▽

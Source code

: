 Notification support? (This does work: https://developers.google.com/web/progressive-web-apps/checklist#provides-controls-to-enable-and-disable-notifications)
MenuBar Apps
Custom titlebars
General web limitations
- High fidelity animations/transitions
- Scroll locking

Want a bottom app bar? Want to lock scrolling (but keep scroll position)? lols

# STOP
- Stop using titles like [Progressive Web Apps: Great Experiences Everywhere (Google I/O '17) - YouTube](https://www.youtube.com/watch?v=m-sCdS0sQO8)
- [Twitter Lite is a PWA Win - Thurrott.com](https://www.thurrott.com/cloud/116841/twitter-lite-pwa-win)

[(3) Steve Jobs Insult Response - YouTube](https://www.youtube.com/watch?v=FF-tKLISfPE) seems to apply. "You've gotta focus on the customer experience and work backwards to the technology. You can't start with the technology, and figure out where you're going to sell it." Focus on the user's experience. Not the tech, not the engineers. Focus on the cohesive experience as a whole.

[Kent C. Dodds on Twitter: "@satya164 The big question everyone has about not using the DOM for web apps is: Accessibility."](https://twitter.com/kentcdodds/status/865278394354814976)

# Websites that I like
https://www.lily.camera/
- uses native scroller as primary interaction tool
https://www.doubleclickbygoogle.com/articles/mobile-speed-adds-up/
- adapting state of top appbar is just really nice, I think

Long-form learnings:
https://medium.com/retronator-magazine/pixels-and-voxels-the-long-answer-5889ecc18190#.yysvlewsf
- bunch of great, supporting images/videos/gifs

△

Would you please copy each line of the listing that contains the word "twitter"?

- [Twitter Lite is a PWA Win - Thurrott.com](https://www.thurrott.com/cloud/116841/twitter-lite-pwa-win)
[Kent C. Dodds on Twitter: "@satya164 The big question everyone has about not using the DOM for web apps is: Accessibility."](https://twitter.com/kentcdodds/status/865278394354814976)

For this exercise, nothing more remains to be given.